The theme of the workshop was eminently relevant. Information available on the WHO website lists chilling facts about mental problems prevalent across the globe today. As many as 20 per cent of the world’s children and adolescents suffer from mental disorders. Some 800,000 individuals, more than half of them between the ages of 15 and 44, commit suicide every year largely on account of mental illness. The rate of mental disorders tends to double as a result of natural and man–made disasters.
Adding to this litany of woes is the stigmatisation of patients and their families, the acute shortage of psychiatrists, psychologists and social workers to provide treatment and care and the near–absence of mental well–being in the public health agenda of most countries. The workshop would have done well to examine these very issues within specific social and cultural contexts. However, for reasons that were difficult to fathom the organisers chose to spread themselves thin. Worse still, they chose to tread a terrain strewn with deadly mines.

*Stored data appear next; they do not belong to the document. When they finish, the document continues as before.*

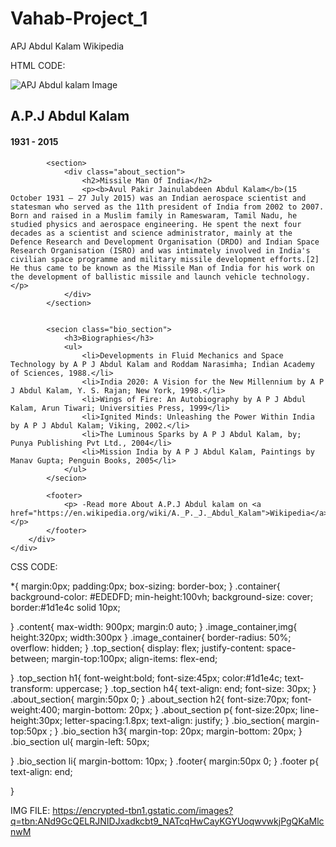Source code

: # Vahab-Project_1
APJ Abdul Kalam Wikipedia


HTML CODE:

<!DOCTYPE html>
<html lang="en">
<head>
    <meta charset="UTF-8">
    <meta name="viewport" content="width=device-width, initial-scale=1.0">
    <title>About APJ Abdul Kalam</title>
    <link rel="stylesheet" href="stylesheet.css">
</head>
<body>
    <div class="container">
        <div class="content">
            <section class="top_section">
                <div class="image_container">
                    <img src="./images/A._P._J._Abdul_Kalam.jpg" alt="APJ Abdul kalam Image">
                </div>
                <div>
                    <h1>A.P.J  Abdul  Kalam</h1>
                    <h4>1931 - 2015</h4>
                </div>
            </section>



            <section>
                <div class="about_section">
                    <h2>Missile Man Of India</h2>
                    <p><b>Avul Pakir Jainulabdeen Abdul Kalam</b>(15 October 1931 – 27 July 2015) was an Indian aerospace scientist and statesman who served as the 11th president of India from 2002 to 2007. Born and raised in a Muslim family in Rameswaram, Tamil Nadu, he studied physics and aerospace engineering. He spent the next four decades as a scientist and science administrator, mainly at the Defence Research and Development Organisation (DRDO) and Indian Space Research Organisation (ISRO) and was intimately involved in India's civilian space programme and military missile development efforts.[2] He thus came to be known as the Missile Man of India for his work on the development of ballistic missile and launch vehicle technology.</p>
                </div>
            </section>


            <secion class="bio_section">
                <h3>Biographies</h3>
                <ul>
                    <li>Developments in Fluid Mechanics and Space Technology by A P J Abdul Kalam and Roddam Narasimha; Indian Academy of Sciences, 1988.</li>
                    <li>India 2020: A Vision for the New Millennium by A P J Abdul Kalam, Y. S. Rajan; New York, 1998.</li>
                    <li>Wings of Fire: An Autobiography by A P J Abdul Kalam, Arun Tiwari; Universities Press, 1999</li>
                    <li>Ignited Minds: Unleashing the Power Within India by A P J Abdul Kalam; Viking, 2002.</li>
                    <li>The Luminous Sparks by A P J Abdul Kalam, by; Punya Publishing Pvt Ltd., 2004</li>
                    <li>Mission India by A P J Abdul Kalam, Paintings by Manav Gupta; Penguin Books, 2005</li>
                </ul>
            </secion>

            <footer>
                <p> -Read more About A.P.J Abdul kalam on <a href="https://en.wikipedia.org/wiki/A._P._J._Abdul_Kalam">Wikipedia</a></p>
            </footer>
        </div>
    </div>
</body>
</html>



CSS CODE:

*{
    margin:0px;
    padding:0px;
    box-sizing: border-box;
}
.container{
    background-color: #EDEDFD;
    min-height:100vh;
    background-size: cover;
    border:#1d1e4c solid 10px;
    
}
.content{
    max-width: 900px;
    margin:0 auto;
}
.image_container,img{
    height:320px;
    width:300px
}
.image_container{
    border-radius: 50%;
    overflow: hidden;
}
.top_section{
    display: flex;
    justify-content: space-between;
    margin-top:100px;
    align-items: flex-end;

}
.top_section h1{
    font-weight:bold;
    font-size:45px;
    color:#1d1e4c;
    text-transform: uppercase;
}
.top_section h4{
    text-align: end;
    font-size: 30px;
}
.about_section{
    margin:50px 0;
}
.about_section h2{
    font-size:70px;
    font-weight:400;
    margin-bottom: 20px;
}
.about_section p{
    font-size:20px;
    line-height:30px;
    letter-spacing:1.8px;
    text-align: justify;
}
.bio_section{
    margin-top:50px ;
}
.bio_section h3{
    margin-top: 20px;
    margin-bottom: 20px;
}
.bio_section ul{
    margin-left: 50px;
    
}
.bio_section li{
    margin-bottom: 10px;
}
.footer{
    margin:50px 0;
}
.footer p{
    text-align: end;
    
}

IMG FILE: https://encrypted-tbn1.gstatic.com/images?q=tbn:ANd9GcQELRJNIDJxadkcbt9_NATcqHwCayKGYUoqwvwkjPgQKaMlcnwM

On the first count, they expected participants to identify social and economic sectors and suggest ways and means to integrate them. In other words, WHO extended its remit, hitherto restricted to public health, to public policy as a whole. On the second count, the risks it ran were, if anything, even more hazardous. Instead of harnessing the expertise of social scientists engaged in public health and of psychiatrists, psychologists and cultural anthropologists, the organisers turned to spiritual leaders, faith healers, exorcists and sundry practitioners of esoteric cults for guidance on mental well–being.
Participants spent hours learning how to breathe and smile. They received instruction about the therapeutic benefits of certain sounds and mantras. Much knowledge was also imparted about yoga, alternative systems of medicine, the teachings of the Buddha, the glories of the Upanishads and so forth. (Incidentally, there were no representatives of the Muslim and Christian faiths even though Islam and Christianity boast of millions of followers in the countries covered by the workshop.)

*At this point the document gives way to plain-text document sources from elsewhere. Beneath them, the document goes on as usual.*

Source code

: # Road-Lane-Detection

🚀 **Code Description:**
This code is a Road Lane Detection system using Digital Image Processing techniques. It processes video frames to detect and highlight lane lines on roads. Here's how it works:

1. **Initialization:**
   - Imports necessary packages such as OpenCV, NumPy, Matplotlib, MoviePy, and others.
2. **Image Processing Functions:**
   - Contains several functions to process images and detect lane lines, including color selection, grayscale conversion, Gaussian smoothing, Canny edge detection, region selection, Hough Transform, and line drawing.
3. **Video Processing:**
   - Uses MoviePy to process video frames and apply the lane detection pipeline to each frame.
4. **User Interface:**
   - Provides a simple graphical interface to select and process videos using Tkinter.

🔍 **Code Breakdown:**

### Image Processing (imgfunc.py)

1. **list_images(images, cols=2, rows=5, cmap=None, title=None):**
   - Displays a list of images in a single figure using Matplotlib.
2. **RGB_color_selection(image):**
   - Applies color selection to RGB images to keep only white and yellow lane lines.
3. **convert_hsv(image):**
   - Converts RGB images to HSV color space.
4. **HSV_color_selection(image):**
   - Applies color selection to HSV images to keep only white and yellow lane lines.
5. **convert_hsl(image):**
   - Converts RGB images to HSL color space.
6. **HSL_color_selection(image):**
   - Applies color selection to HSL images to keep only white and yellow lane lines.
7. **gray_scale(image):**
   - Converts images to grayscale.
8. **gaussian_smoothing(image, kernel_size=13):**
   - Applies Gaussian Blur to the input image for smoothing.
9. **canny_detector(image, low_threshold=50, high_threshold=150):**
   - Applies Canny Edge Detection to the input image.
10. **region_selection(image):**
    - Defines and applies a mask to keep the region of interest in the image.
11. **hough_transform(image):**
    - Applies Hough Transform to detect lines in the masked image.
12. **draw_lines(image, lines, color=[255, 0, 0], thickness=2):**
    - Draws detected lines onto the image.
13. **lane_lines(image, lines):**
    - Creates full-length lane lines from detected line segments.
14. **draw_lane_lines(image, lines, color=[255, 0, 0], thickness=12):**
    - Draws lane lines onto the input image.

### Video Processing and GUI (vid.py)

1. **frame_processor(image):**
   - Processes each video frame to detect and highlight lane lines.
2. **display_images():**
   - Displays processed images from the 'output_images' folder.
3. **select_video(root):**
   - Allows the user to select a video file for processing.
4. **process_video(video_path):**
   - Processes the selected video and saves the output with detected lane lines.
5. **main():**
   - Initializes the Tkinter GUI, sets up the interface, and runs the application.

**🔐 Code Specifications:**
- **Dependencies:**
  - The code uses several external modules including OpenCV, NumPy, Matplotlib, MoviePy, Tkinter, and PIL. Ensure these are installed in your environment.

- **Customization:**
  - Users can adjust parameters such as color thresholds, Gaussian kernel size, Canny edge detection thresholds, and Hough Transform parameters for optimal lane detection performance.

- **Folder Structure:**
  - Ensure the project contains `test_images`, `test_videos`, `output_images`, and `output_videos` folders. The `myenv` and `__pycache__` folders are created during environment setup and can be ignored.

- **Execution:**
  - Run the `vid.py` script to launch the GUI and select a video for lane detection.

One trouble with the choice of speakers was simply this. Each one of them with the exception of Sri Sri Ravi Shankar whose infectious charm held the audience spell–bound gave the impression that the path one indicated to attain mental bliss was the best, if not the only, one because it was secular and therefore had a universal appeal. The fact, however, is that yoga and reiki, ayurveda and unani, vipasana and zen all come with a specific religious and cultural baggage. What is best for some may not be good for all. This explains why certain Muslim countries frown on yoga or why republican France keeps votaries of spiritualism and mysticism at an arm’s length.
This is not all. Discourse after discourse at the workshop harped on the alleged infirmities of ‘western’ medicine as against the innate superiority of ‘traditional’ healing systems, on how individuals can lead a robust and fulfilling life of mental well–being regardless of one’s economic or social situation and so forth. Absent from the discourses were references to the state’s responsibility to guarantee the health of its citizens. On the other hand, you witnessed laborious efforts to bestow a scientific cachet on esoteric practices, including some that were outrageously sexist (dance and music to cure the neurosis of barren women!).
At the end of the deliberations one was left wondering whether the WHO, aware of its limited human and material resources, might now consider dispatching these proselytisers to combat mental disorders worldwide. You were reminded of a doggerel written by an anonymous author in 1878 on learning that Indian troops were sent to Malta to help English forces face their enemy: “We don’t want to fight/ but, by Jingo, if we do/ we won’t go to the front ourselves/ but we’ll send the mild Hindoo.”